Exercise prompt: Return each line of the entries that mentions the word "expresiones".

Materials provided:
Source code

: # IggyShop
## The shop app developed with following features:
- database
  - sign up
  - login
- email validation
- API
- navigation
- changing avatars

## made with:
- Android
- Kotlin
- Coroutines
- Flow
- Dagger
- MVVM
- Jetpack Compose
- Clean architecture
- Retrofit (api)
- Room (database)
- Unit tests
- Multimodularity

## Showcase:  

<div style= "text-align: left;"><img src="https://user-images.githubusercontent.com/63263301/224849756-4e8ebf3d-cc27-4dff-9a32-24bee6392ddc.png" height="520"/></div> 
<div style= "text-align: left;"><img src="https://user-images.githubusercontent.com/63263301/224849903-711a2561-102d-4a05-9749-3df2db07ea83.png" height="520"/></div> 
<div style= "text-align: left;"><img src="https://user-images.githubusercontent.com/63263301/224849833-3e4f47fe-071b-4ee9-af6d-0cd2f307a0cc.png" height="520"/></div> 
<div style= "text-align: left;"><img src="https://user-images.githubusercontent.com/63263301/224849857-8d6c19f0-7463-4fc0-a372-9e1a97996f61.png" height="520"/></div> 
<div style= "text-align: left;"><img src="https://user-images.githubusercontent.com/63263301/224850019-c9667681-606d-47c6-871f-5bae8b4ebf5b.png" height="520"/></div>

* * *

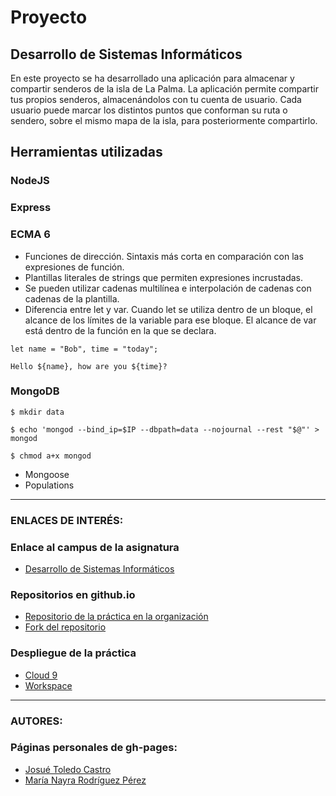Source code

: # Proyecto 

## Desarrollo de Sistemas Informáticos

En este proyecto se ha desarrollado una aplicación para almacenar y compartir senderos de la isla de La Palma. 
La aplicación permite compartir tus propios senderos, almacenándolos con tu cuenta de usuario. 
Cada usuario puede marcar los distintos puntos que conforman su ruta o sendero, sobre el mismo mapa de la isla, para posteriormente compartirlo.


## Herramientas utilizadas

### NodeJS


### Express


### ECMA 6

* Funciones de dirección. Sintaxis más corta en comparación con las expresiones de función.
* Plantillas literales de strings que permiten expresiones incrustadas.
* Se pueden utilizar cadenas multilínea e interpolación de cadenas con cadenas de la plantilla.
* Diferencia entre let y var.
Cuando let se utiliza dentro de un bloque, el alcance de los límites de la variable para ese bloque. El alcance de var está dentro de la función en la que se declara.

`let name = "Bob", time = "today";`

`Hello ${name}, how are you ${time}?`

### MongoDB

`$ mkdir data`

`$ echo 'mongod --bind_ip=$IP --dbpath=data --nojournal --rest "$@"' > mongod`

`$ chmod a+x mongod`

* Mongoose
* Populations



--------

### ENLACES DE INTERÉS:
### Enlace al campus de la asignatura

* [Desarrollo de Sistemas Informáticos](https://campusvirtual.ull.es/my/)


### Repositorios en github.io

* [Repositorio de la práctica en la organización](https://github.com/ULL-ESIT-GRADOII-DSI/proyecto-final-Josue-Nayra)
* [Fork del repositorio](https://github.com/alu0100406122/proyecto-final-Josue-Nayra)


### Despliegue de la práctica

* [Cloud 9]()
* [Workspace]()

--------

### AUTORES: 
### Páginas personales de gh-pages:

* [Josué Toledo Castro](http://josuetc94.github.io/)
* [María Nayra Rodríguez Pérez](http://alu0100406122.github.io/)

Exercise answer:
* Funciones de dirección. Sintaxis más corta en comparación con las expresiones de función.
* Plantillas literales de strings que permiten expresiones incrustadas.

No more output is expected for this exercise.